Starting with the line that contains "### What is NP?" and ending with the final line of the data below, print those lines exactly and nothing else.
"""
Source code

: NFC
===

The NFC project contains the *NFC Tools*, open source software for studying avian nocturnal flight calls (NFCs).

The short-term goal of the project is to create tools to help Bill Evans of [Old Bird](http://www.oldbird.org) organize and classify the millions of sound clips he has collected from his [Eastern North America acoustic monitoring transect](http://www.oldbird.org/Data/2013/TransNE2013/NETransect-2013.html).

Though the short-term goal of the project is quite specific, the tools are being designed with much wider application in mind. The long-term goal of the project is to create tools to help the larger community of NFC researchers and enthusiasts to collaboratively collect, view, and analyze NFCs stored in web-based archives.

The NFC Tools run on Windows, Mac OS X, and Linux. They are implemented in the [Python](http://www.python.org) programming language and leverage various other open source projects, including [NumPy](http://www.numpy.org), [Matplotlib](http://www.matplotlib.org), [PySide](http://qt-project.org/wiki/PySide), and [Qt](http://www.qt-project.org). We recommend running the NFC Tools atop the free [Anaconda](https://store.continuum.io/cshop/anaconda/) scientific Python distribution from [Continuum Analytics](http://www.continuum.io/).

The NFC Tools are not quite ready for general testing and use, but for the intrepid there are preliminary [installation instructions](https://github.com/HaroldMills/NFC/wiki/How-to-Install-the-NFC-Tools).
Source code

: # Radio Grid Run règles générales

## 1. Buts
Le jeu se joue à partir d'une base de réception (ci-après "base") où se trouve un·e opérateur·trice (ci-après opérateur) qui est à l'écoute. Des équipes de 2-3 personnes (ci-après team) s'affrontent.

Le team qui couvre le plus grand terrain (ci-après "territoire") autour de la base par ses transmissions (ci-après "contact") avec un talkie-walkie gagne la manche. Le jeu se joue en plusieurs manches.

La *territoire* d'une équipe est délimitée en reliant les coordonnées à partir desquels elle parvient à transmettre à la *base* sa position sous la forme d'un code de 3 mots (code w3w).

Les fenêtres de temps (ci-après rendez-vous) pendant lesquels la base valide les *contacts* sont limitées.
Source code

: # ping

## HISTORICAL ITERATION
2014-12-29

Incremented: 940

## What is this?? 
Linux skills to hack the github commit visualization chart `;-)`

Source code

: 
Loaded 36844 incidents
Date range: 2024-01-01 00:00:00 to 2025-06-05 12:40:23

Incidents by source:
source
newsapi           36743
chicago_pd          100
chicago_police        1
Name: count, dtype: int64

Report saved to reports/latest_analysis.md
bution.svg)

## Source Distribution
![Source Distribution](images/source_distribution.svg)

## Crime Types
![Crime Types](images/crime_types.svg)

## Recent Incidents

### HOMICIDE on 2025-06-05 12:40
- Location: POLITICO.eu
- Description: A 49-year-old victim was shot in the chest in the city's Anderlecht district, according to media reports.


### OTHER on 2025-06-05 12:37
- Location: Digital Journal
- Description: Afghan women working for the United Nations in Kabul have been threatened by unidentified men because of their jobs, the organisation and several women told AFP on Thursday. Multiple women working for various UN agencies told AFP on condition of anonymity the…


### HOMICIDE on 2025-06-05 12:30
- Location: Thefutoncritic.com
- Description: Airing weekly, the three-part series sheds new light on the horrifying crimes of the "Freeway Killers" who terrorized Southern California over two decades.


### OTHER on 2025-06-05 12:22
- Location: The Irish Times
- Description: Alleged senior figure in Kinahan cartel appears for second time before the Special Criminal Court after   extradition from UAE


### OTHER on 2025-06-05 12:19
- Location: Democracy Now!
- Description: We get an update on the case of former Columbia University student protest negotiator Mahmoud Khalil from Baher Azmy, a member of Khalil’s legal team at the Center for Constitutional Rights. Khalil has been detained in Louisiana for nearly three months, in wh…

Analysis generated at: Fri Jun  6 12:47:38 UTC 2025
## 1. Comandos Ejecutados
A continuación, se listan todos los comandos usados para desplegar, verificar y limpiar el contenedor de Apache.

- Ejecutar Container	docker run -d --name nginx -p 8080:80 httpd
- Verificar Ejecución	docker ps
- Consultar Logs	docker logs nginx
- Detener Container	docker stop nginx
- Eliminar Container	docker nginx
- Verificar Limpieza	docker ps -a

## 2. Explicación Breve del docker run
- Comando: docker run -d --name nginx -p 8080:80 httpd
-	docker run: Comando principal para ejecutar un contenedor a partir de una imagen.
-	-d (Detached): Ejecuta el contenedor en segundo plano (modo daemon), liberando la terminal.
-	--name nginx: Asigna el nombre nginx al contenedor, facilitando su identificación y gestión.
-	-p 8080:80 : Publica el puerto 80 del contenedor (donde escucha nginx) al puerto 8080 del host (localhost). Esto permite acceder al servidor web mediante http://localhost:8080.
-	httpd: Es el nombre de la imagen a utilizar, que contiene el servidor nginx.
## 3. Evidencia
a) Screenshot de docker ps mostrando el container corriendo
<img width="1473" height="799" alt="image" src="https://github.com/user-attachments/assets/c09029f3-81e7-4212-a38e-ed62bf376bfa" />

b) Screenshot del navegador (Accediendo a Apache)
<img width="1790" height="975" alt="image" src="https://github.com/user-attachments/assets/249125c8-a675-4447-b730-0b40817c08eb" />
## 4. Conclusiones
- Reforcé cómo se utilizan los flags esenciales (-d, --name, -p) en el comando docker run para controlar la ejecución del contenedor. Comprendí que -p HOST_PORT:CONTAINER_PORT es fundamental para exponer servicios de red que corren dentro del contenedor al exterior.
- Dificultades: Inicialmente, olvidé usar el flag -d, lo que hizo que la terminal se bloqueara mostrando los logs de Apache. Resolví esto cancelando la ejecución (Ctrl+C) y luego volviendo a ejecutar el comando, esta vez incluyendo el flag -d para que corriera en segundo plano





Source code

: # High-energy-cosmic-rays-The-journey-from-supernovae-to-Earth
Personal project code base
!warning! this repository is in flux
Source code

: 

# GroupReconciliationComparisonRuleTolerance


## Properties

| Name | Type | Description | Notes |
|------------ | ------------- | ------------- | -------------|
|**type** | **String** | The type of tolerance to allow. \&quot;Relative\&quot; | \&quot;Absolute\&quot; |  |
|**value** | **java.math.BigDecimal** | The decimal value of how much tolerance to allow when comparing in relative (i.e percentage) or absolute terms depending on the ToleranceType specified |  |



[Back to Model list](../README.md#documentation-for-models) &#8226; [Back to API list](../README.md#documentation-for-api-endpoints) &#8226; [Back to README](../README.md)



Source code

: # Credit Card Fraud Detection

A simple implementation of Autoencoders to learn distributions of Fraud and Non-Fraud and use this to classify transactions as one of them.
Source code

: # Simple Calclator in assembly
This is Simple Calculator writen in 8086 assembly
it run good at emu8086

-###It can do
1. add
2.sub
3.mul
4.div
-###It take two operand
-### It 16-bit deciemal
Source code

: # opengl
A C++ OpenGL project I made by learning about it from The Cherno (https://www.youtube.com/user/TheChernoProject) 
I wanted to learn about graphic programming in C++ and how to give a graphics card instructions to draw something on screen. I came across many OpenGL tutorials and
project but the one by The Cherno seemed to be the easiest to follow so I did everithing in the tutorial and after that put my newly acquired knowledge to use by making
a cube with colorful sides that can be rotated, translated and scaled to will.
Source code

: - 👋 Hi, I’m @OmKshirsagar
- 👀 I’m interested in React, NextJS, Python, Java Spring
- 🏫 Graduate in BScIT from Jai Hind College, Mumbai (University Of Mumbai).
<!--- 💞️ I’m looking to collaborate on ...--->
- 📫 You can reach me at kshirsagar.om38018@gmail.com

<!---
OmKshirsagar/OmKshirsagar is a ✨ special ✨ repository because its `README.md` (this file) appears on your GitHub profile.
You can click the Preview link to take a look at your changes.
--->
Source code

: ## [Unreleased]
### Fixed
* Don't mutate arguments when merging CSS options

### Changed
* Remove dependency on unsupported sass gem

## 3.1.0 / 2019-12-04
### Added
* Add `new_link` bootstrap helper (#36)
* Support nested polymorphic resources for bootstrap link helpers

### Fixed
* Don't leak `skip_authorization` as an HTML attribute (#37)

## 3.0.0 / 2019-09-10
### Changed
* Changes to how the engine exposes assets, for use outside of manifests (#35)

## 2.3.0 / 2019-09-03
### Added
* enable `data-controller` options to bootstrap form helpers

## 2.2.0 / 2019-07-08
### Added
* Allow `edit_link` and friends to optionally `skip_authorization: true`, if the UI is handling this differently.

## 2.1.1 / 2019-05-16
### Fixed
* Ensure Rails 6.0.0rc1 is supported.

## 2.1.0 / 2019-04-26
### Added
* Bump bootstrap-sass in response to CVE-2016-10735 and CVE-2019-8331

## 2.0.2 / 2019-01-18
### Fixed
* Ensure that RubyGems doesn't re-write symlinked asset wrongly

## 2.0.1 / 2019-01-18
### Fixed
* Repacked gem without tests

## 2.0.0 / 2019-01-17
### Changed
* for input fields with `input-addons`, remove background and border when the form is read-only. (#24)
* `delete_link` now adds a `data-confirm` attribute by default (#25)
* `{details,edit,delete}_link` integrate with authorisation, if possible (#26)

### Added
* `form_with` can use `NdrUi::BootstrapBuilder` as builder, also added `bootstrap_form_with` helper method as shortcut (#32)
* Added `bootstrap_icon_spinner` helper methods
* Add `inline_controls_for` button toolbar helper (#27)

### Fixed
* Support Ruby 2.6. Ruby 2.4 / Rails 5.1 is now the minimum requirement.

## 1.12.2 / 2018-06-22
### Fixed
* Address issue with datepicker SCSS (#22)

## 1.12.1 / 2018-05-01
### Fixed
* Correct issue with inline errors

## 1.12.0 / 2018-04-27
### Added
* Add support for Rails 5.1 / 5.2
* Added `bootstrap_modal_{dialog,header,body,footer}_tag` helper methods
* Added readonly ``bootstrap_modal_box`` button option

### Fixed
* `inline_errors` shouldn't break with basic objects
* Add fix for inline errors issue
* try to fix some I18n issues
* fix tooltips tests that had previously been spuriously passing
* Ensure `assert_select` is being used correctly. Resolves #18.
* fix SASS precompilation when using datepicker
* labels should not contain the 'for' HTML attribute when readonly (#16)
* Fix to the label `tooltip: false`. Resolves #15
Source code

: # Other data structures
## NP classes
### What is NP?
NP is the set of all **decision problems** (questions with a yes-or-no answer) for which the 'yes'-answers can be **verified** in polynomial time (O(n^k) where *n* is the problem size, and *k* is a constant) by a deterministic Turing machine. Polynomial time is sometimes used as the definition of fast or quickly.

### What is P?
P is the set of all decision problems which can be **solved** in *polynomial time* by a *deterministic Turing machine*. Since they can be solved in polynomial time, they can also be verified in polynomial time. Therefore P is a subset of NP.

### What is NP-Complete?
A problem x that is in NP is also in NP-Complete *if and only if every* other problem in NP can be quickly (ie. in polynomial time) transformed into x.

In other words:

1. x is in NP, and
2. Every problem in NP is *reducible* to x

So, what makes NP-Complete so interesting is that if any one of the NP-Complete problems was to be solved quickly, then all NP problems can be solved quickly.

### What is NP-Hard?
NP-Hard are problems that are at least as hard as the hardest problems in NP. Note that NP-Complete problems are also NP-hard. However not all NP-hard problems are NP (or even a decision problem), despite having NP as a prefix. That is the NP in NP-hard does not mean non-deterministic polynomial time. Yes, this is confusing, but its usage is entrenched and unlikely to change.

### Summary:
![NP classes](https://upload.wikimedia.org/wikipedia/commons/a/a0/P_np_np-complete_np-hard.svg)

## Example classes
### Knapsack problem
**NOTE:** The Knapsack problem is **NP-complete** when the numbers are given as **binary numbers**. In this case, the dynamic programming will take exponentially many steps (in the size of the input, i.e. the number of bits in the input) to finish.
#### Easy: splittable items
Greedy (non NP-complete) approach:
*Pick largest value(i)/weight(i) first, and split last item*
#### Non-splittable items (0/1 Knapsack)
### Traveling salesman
"""
## ANSWER FOR THIS EXERCISE
### What is NP?
NP is the set of all **decision problems** (questions with a yes-or-no answer) for which the 'yes'-answers can be **verified** in polynomial time (O(n^k) where *n* is the problem size, and *k* is a constant) by a deterministic Turing machine. Polynomial time is sometimes used as the definition of fast or quickly.

### What is P?
P is the set of all decision problems which can be **solved** in *polynomial time* by a *deterministic Turing machine*. Since they can be solved in polynomial time, they can also be verified in polynomial time. Therefore P is a subset of NP.

### What is NP-Complete?
A problem x that is in NP is also in NP-Complete *if and only if every* other problem in NP can be quickly (ie. in polynomial time) transformed into x.

In other words:

1. x is in NP, and
2. Every problem in NP is *reducible* to x

So, what makes NP-Complete so interesting is that if any one of the NP-Complete problems was to be solved quickly, then all NP problems can be solved quickly.

### What is NP-Hard?
NP-Hard are problems that are at least as hard as the hardest problems in NP. Note that NP-Complete problems are also NP-hard. However not all NP-hard problems are NP (or even a decision problem), despite having NP as a prefix. That is the NP in NP-hard does not mean non-deterministic polynomial time. Yes, this is confusing, but its usage is entrenched and unlikely to change.

### Summary:
![NP classes](https://upload.wikimedia.org/wikipedia/commons/a/a0/P_np_np-complete_np-hard.svg)

## Example classes
### Knapsack problem
**NOTE:** The Knapsack problem is **NP-complete** when the numbers are given as **binary numbers**. In this case, the dynamic programming will take exponentially many steps (in the size of the input, i.e. the number of bits in the input) to finish.
#### Easy: splittable items
Greedy (non NP-complete) approach:
*Pick largest value(i)/weight(i) first, and split last item*
#### Non-splittable items (0/1 Knapsack)
### Traveling salesman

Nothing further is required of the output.